Droplet evaporation plays a vital role in various fields of natural science and engineering such as: cloud physics, burning liquid-fuels, air/fuel-premixing, (biological) crystal growth, and painting. Moreover, the high heat transfer rates associated with evaporation suggests its use in contexts with a variety of thermal applications, such as spray-cooling or in the electronics industry for cooling of integrated circuits with high heat dissipation rates. Probably the most common application involving droplet handling and evaporation is ink-jet printing. Using piezo or thermally actuated print heads droplet sizes down to a few picoliters are generated.

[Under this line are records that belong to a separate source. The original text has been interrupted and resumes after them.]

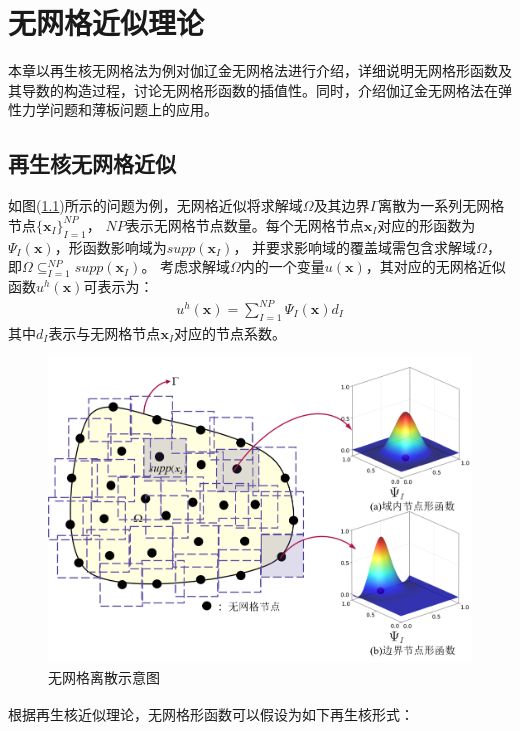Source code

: \chapter{无网格近似理论}
本章以再生核无网格法为例对伽辽金无网格法进行介绍，详细说明无网格形函数及其导数的构造过程，讨论无网格形函数的插值性。同时，介绍伽辽金无网格法在弹性力学问题和薄板问题上的应用。
\section{再生核无网格近似}
如图(\ref{nomeshpoint})所示的问题为例，无网格近似将求解域$\Omega$及其边界$\Gamma$离散为一系列无网格节点$\{\pmb{x}_I\}^{N\!P}_{I=1}$，
$N\!P$表示无网格节点数量。每个无网格节点$\pmb{x}_I$对应的形函数为$\Psi_I(\pmb{x})$，形函数影响域为$supp(\pmb{x}_I)$，
并要求影响域的覆盖域需包含求解域$\Omega$，即$\Omega\subseteq^{N\!P}_{I=1}supp(\pmb{x}_I)$。
考虑求解域$\Omega$内的一个变量$u(\pmb{x})$，其对应的无网格近似函数$u^h(\pmb{x})$可表示为：
\begin{equation}\label{ui}
\begin{split}
    u^h(\pmb{x})=\sum_{I=1}^{N\!P}\Psi_I(\pmb{x})d_{I}
\end{split}
\end{equation}
其中$d_{I}$表示与无网格节点$\pmb{x}_I$对应的节点系数。\par
\begin{figure}[H]
\centering
    \includegraphics[scale=0.6]{Figure/nomesh/point.png}
    \caption{无网格离散示意图}\label{nomeshpoint}
\end{figure}\par
根据再生核近似理论\textsuperscript{\cite{liuReproducingKernelParticle1995}}，无网格形函数可以假设为如下再生核形式：
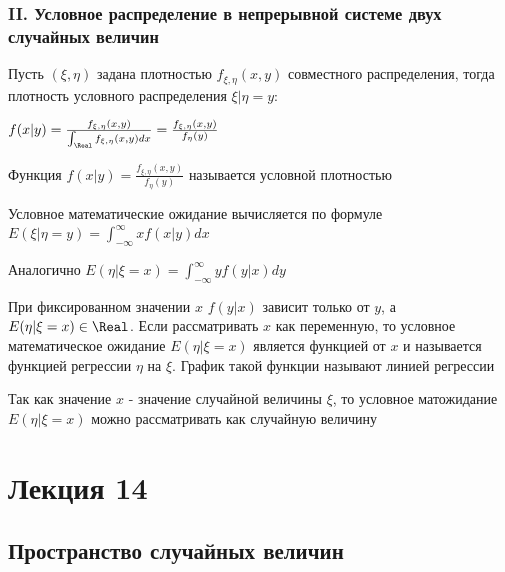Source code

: \documentclass[12pt]{article}
\begin{document}
    \subsubsection{II. Условное распределение в непрерывной системе двух случайных величин}

    \hypertarget{conditionaldistributionincontinuoussystem}{}

    Пусть $(\xi, \eta)$ задана плотностью $f_{\xi, \eta}(x, y)$ совместного распределения, тогда плотность 
    условного распределения $\xi | \eta = y$: 

    $f(x | y) = \frac{f_{\xi, \eta}(x, y)}{\int_\Real f_{\xi, \eta}(x, y)dx} = \frac{f_{\xi, \eta}(x, y)}{f_{\eta}(y)}$

    \Def Функция $f(x | y) = \frac{f_{\xi, \eta}(x, y)}{f_{\eta}(y)}$ называется условной плотностью

    \Def Условное математические ожидание вычисляется по формуле $E(\xi | \eta = y) = \int_{-\infty}^\infty xf(x | y)dx$

    Аналогично $E(\eta | \xi = x) = \int_{-\infty}^\infty yf(y | x)dy$

    \Nota При фиксированном значении $x$ $f(y | x)$ зависит только от $y$, а $E(\eta | \xi = x) \in \Real$. 
    Если рассматривать $x$ как переменную, то условное математическое ожидание $E(\eta | \xi = x)$ является
    функцией от $x$ и называется функцией регрессии $\eta$ на $\xi$. График такой функции называют линией регрессии

    \Nota Так как значение $x$ - значение случайной величины $\xi$, то условное матожидание $E(\eta | \xi = x)$ 
    можно рассматривать как случайную величину






\section{Лекция 14}

\subsection{Пространство случайных величин}
\end{document}
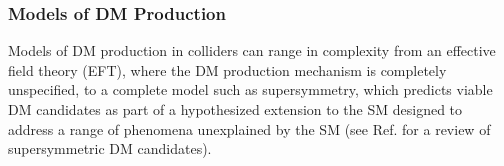\subsubsection{Models of DM Production}

Models of DM production in colliders can range in complexity from an effective field theory (EFT), where the DM production mechanism is completely unspecified, to a complete model such as supersymmetry, which predicts viable DM candidates as part of a hypothesized extension to the SM designed to address a range of phenomena unexplained by the SM (see Ref. \cite{susy_dm} for a review of supersymmetric DM candidates). 


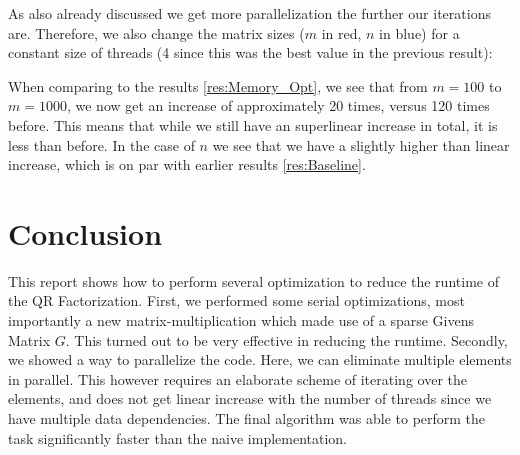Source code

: \documentclass[a4paper]{scrartcl}
\begin{document}
        As also already discussed we get more parallelization the further our
        iterations are. Therefore, we also change the matrix sizes ($m$ in red,
        $n$ in blue) for a constant size of threads (4 since this was the best
        value in the previous result):\\



        When comparing to the results \ref{res:Memory_Opt}, we see that from
        $m=100$ to $m=1000$, we now get an increase of approximately 20 times,
        versus 120 times before. This means that while we still have an
        superlinear increase in total, it is less than before. In the case of
        $n$ we see that we have a slightly higher than linear increase, which is
        on par with earlier results \ref{res:Baseline}.
        
\section{Conclusion}
    This report shows how to perform several optimization to reduce the runtime
    of the QR Factorization. First, we performed some serial optimizations, most
    importantly a new matrix-multiplication which made use of a sparse Givens
    Matrix $G$. This turned out to be very effective in reducing the runtime.
    Secondly, we showed a way to parallelize the code. Here, we can eliminate
    multiple elements in parallel. This however requires an elaborate scheme of
    iterating over the elements, and does not get linear increase with the
    number of threads since we have multiple data dependencies. The final
    algorithm was able to perform the task significantly faster than the naive
    implementation.
\end{document}
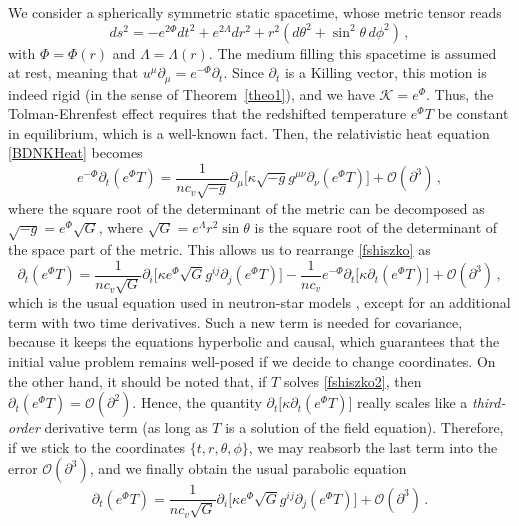\documentclass[a4paper, amsfonts, amssymb, amsmath, reprint, showkeys, nofootinbib, twoside, onecolumn,notitlepage]{revtex4-1}
\newcommand{\K}{{\mathcal{K}}}
\theoremstyle{definition}
\theoremstyle{theorem}
\begin{document}
We consider a spherically symmetric static spacetime, whose metric tensor reads
\begin{equation}
ds^2 =-e^{2\Phi} dt^2 +e^{2\Lambda} dr^2 + r^2 (d\theta^2 +\sin^2 \!\theta\, d\phi^2) \, ,
\end{equation}
with $\Phi=\Phi(r)$ and $\Lambda=\Lambda(r)$. The medium filling this spacetime is assumed at rest, meaning that $u^\mu \partial_\mu = e^{-\Phi} \partial_t$. Since $\partial_t$ is a Killing vector, this motion is indeed rigid (in the sense of Theorem~\ref{theo1}), and we have $\K =e^\Phi$. Thus, the Tolman-Ehrenfest effect requires that the redshifted temperature $e^\Phi T$ be constant in equilibrium, which is a well-known fact. Then, the relativistic heat equation \eqref{BDNKHeat} becomes
\begin{equation}\label{fshiszko}
e^{-\Phi} \partial_t (e^\Phi T) =\dfrac{1}{nc_v \sqrt{-g}} \partial_\mu \big[\kappa \sqrt{-g} g^{\mu \nu}\partial_\nu (e^\Phi T) \big] +\mathcal{O}(\partial^3) \, ,
\end{equation}
where the square root of the determinant of the metric can be decomposed as $\sqrt{-g}=e^{\Phi}\sqrt{G}$, where $\sqrt{G}=e^\Lambda r^2 \sin\theta$ is the square root of the determinant of the space part of the metric. 
This allows us to rearrange \eqref{fshiszko} as
\begin{equation}\label{fshiszko2}
\partial_t (e^\Phi T) =\dfrac{1}{nc_v \sqrt{G}} \partial_i \big[\kappa e^\Phi \sqrt{G} g^{ij}\partial_j (e^\Phi T) \big]-\dfrac{1}{nc_v} e^{-\Phi} \partial_t \big[\kappa \partial_t  (e^\Phi T) \big]+\mathcal{O}(\partial^3) \, ,
\end{equation}
which is the usual equation used in neutron-star models \cite{Yakovlev:2004iq,Potekhin:2015qsa,Lander:2018cvq,pons_vigano_review_2019}, except for an additional term with two time derivatives. Such a new term is needed for covariance, because it keeps the equations hyperbolic and causal, which guarantees that the initial value problem remains well-posed if we decide to change coordinates. On the other hand, it should be noted that, if $T$ solves \eqref{fshiszko2}, then $\partial_t (e^\Phi T) =\mathcal{O}(\partial^2)$. Hence, the quantity $\partial_t \big[\kappa \partial_t  (e^\Phi T) \big]$ really scales like a \textit{third-order} derivative term (as long as $T$ is a solution of the field equation). Therefore, if we stick to the coordinates $\{t,r,\theta,\phi \}$, we may reabsorb the last term into the error $\mathcal{O}(\partial^3)$, and we finally obtain the usual parabolic equation
\begin{equation}\label{fshiszko3}
\partial_t (e^\Phi T) =\dfrac{1}{nc_v \sqrt{G}} \partial_i \big[\kappa e^\Phi \sqrt{G} g^{ij}\partial_j (e^\Phi T) \big]+\mathcal{O}(\partial^3) \, .
\end{equation}
\end{document}
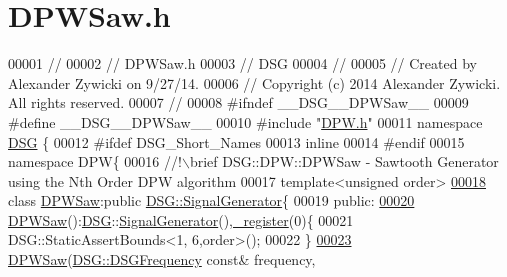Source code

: \hypertarget{_d_p_w_saw_8h_source}{\section{D\+P\+W\+Saw.\+h}
\label{_d_p_w_saw_8h_source}
}

\begin{DoxyCode}
00001 \textcolor{comment}{//}
00002 \textcolor{comment}{//  DPWSaw.h}
00003 \textcolor{comment}{//  DSG}
00004 \textcolor{comment}{//}
00005 \textcolor{comment}{//  Created by Alexander Zywicki on 9/27/14.}
00006 \textcolor{comment}{//  Copyright (c) 2014 Alexander Zywicki. All rights reserved.}
00007 \textcolor{comment}{//}
00008 \textcolor{preprocessor}{#ifndef \_\_DSG\_\_DPWSaw\_\_}
00009 \textcolor{preprocessor}{#define \_\_DSG\_\_DPWSaw\_\_}
00010 \textcolor{preprocessor}{#include "\hyperlink{_d_p_w_8h}{DPW.h}"}
00011 \textcolor{keyword}{namespace }\hyperlink{namespace_d_s_g}{DSG} \{
00012 \textcolor{preprocessor}{#ifdef DSG\_Short\_Names}
00013     \textcolor{keyword}{inline}
00014 \textcolor{preprocessor}{#endif}
00015     \textcolor{keyword}{namespace }DPW\{\textcolor{comment}{}
00016 \textcolor{comment}{        //!\(\backslash\)brief DSG::DPW::DPWSaw - Sawtooth Generator using the Nth Order DPW algorithm }
00017 \textcolor{comment}{}        \textcolor{keyword}{template}<\textcolor{keywordtype}{unsigned} order>
\hypertarget{_d_p_w_saw_8h_source_l00018}{}\hyperlink{class_d_s_g_1_1_d_p_w_1_1_d_p_w_saw}{00018}         \textcolor{keyword}{class }\hyperlink{class_d_s_g_1_1_d_p_w_1_1_d_p_w_saw}{DPWSaw}:\textcolor{keyword}{public} \hyperlink{class_d_s_g_1_1_signal_generator}{DSG::SignalGenerator}\{
00019         \textcolor{keyword}{public}:
\hypertarget{_d_p_w_saw_8h_source_l00020}{}\hyperlink{class_d_s_g_1_1_d_p_w_1_1_d_p_w_saw_ae9409342bec9d28c6e3e5235619f0c17}{00020}             \hyperlink{class_d_s_g_1_1_d_p_w_1_1_d_p_w_saw_ae9409342bec9d28c6e3e5235619f0c17}{DPWSaw}():\hyperlink{namespace_d_s_g}{DSG}::\hyperlink{class_d_s_g_1_1_signal_generator}{SignalGenerator}(),\hyperlink{class_d_s_g_1_1_d_p_w_1_1_d_p_w_saw_a5b9fcbe7361f56358afd2728c5de4014}{\_register}(0)\{
00021                 DSG::StaticAssertBounds<1, 6,order>();
00022             \}
\hypertarget{_d_p_w_saw_8h_source_l00023}{}\hyperlink{class_d_s_g_1_1_d_p_w_1_1_d_p_w_saw_a750142d70e22ccfb961edc73b13386f6}{00023}             \hyperlink{class_d_s_g_1_1_d_p_w_1_1_d_p_w_saw_a750142d70e22ccfb961edc73b13386f6}{DPWSaw}(\hyperlink{namespace_d_s_g_a4315a061386fa1014fda09b15d3a6973}{DSG::DSGFrequency} \textcolor{keyword}{const}& frequency,

\end{DoxyCode}

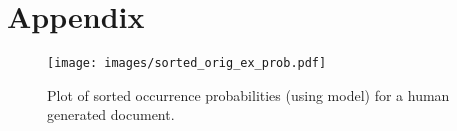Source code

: \section{Appendix}

\begin{figure}
  \centering
  \texttt{[image: images/sorted\_orig\_ex\_prob.pdf]}
  \caption{Plot of sorted occurrence probabilities (using \bertsmall model) for a human generated document.}\label{sorted_probs_plot}
\end{figure}


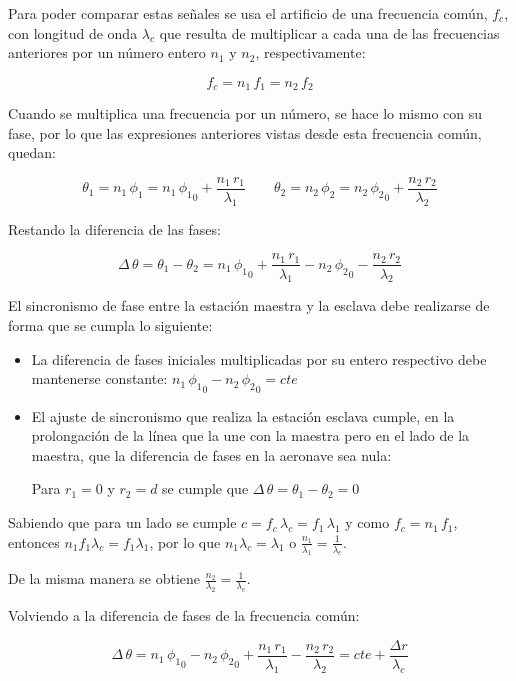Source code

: \begin{description}
Para poder comparar estas se\~nales se usa el artificio de una frecuencia com\'un, $f_c$, con longitud de onda $\lambda_c$ que resulta de multiplicar a cada una de las frecuencias anteriores por un n\'umero entero $n_1$ y $n_2$, respectivamente:

\[
f_c = n_1\,f_1 = n_2\,f_2
\]

Cuando se multiplica una frecuencia por un n\'umero, se hace lo mismo con su fase, por lo que las expresiones anteriores vistas desde esta frecuencia com\'un, quedan:

\[
\theta_1 = n_1\,\phi_1 = n_1\,{\phi_1}_0 + \displaystyle \frac{n_1\,r_1}{\lambda_1} \qquad
\theta_2 = n_2\,\phi_2 = n_2\,{\phi_2}_0 + \displaystyle \frac{n_2\,r_2}{\lambda_2} 
\]

Restando la diferencia de las fases:

\[
\Delta\,\theta = \theta_1-\theta_2 = n_1\,{\phi_1}_0 + \displaystyle \frac{n_1\,r_1}{\lambda_1} -  n_2\,{\phi_2}_0 - \displaystyle \frac{n_2\,r_2}{\lambda_2} 
\]

El sincronismo de fase entre la estaci\'on maestra y la esclava debe realizarse de forma que se cumpla lo siguiente:

\begin{itemize}
\item La diferencia de fases iniciales multiplicadas por su entero respectivo debe mantenerse constante: $n_1\,{\phi_1}_0- n_2\,{\phi_2}_0= cte$

\item El ajuste de sincronismo que realiza la estaci\'on esclava cumple, en la prolongaci\'on de la l\'inea que la une con la maestra pero en el lado de la maestra, que la diferencia de fases en la aeronave sea nula: 

Para $r_1=0$ y $r_2=d$ se cumple que $\Delta\,\theta = \theta_1-\theta_2 =0$

\end{itemize}

Sabiendo que para un lado se cumple $c = f_c\,\lambda_c = f_1\,\lambda_1$ y como $f_c=n_1\,f_1$, entonces $n_1f_1\lambda_c = f_1\lambda_1$, por lo que $n_1\lambda_c=\lambda_1$ o $\displaystyle \frac{n_1}{\lambda_1}=\frac{1}{\lambda_c}$.

De la misma manera se obtiene $\displaystyle \frac{n_2}{\lambda_2}=\frac{1}{\lambda_c}$.

Volviendo a la diferencia de fases de la frecuencia com\'un:

\[
\Delta\,\theta = n_1\,{\phi_1}_0- n_2\,{\phi_2}_0 +  \displaystyle \frac{n_1\,r_1}{\lambda_1}  - \displaystyle \frac{n_2\,r_2}{\lambda_2}= cte + \frac{\Delta r}{\lambda_c}
\]


\end{description}
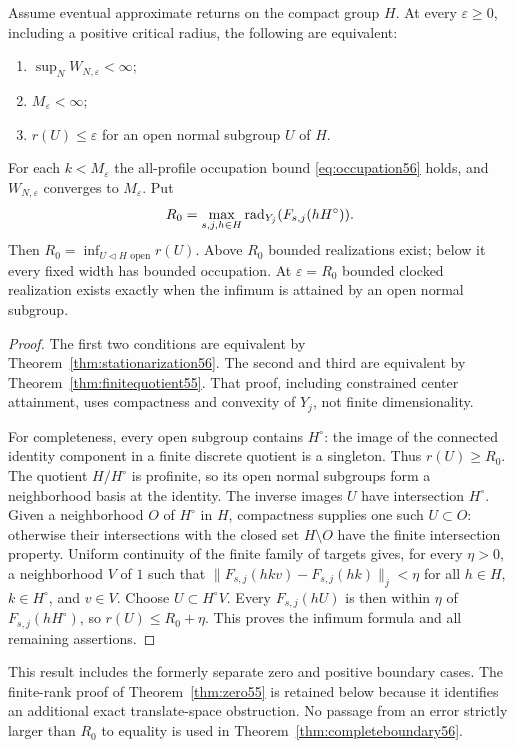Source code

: \begin{theorem}\label{thm:completeboundary56}
Assume eventual approximate returns on the compact group $H$. At every $\varepsilon\ge0$, including a positive critical radius, the following are equivalent:
\begin{enumerate}
\item $\sup_NW_{N,\varepsilon}<\infty$;
\item $M_\varepsilon<\infty$;
\item $r(U)\le\varepsilon$ for an open normal subgroup $U$ of $H$.
\end{enumerate}
For each $k<M_\varepsilon$ the all-profile occupation bound \eqref{eq:occupation56} holds, and $W_{N,\varepsilon}$ converges to $M_\varepsilon$. Put
\[
 R_0=\max_{s,j,h\in H}\rad_{Y_j}(F_{s,j}(hH^\circ)).
\]
Then $R_0=\inf_{U\lhd H\text{ open}}r(U)$. Above $R_0$ bounded realizations exist; below it every fixed width has bounded occupation. At $\varepsilon=R_0$ bounded clocked realization exists exactly when the infimum is attained by an open normal subgroup.
\end{theorem}
\begin{proof}
The first two conditions are equivalent by Theorem~\ref{thm:stationarization56}. The second and third are equivalent by Theorem~\ref{thm:finitequotient55}. That proof, including constrained center attainment, uses compactness and convexity of $Y_j$, not finite dimensionality.

For completeness, every open subgroup contains $H^\circ$: the image of the connected identity component in a finite discrete quotient is a singleton. Thus $r(U)\ge R_0$. The quotient $H/H^\circ$ is profinite, so its open normal subgroups form a neighborhood basis at the identity. The inverse images $U$ have intersection $H^\circ$. Given a neighborhood $O$ of $H^\circ$ in $H$, compactness supplies one such $U\subset O$: otherwise their intersections with the closed set $H\setminus O$ have the finite intersection property. Uniform continuity of the finite family of targets gives, for every $\eta>0$, a neighborhood $V$ of $1$ such that $\|F_{s,j}(hkv)-F_{s,j}(hk)\|_j<\eta$ for all $h\in H$, $k\in H^\circ$, and $v\in V$. Choose $U\subset H^\circ V$. Every $F_{s,j}(hU)$ is then within $\eta$ of $F_{s,j}(hH^\circ)$, so $r(U)\le R_0+\eta$. This proves the infimum formula and all remaining assertions.
\end{proof}
This result includes the formerly separate zero and positive boundary cases. The finite-rank proof of Theorem~\ref{thm:zero55} is retained below because it identifies an additional exact translate-space obstruction. No passage from an error strictly larger than $R_0$ to equality is used in Theorem~\ref{thm:completeboundary56}.

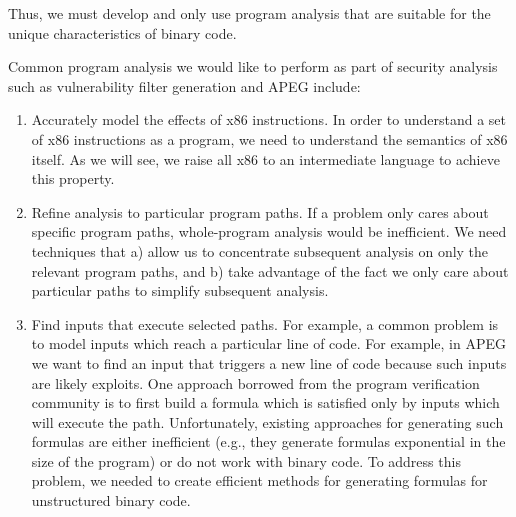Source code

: Thus, we must develop and only use program analysis that are suitable
for the unique characteristics of binary code.



Common program analysis we would like to
perform as part of security analysis such as vulnerability filter
generation and APEG include:
\begin{enumerate}\squish

\item Accurately model the effects of x86 instructions.  In order to
  understand a set of x86 instructions as a program, we need to
  understand the semantics of x86 itself.  As we will see, we raise
  all x86 to an intermediate language to achieve this property.


\item Refine analysis to particular program paths. If a problem only
  cares about specific program paths, whole-program analysis would be
  inefficient. We need techniques that a) allow us to concentrate
  subsequent analysis on only the relevant program paths, and b)
  take advantage of the fact we only care about particular paths to
  simplify subsequent analysis. 

\item Find inputs that execute selected paths. For example, a common
  problem is to model inputs which reach a particular line of
  code. For example, in APEG we want to find an input that triggers a
  new line of code because such inputs are likely exploits.  One
  approach borrowed from the program verification community is to
  first build a formula which is satisfied only by inputs which will
  execute the path. Unfortunately, existing
  approaches for generating such formulas are either inefficient
  (e.g., they generate formulas exponential in the size of the
  program) or do not work with binary code. To address this problem,
  we needed to create efficient methods for generating formulas for
  unstructured binary code.


\end{enumerate}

While home and common office applications rely on aqueous inks containing dyes or pigments, versatile printers suitable for polymer substrates use solvent inks with volatile organic liquids. Yet, ink-jet technology has a potential far beyond these applications, for instance in (bio-)chemistry or electronics, where circuit boards can be inexpensively manufactured by printing the electronic components.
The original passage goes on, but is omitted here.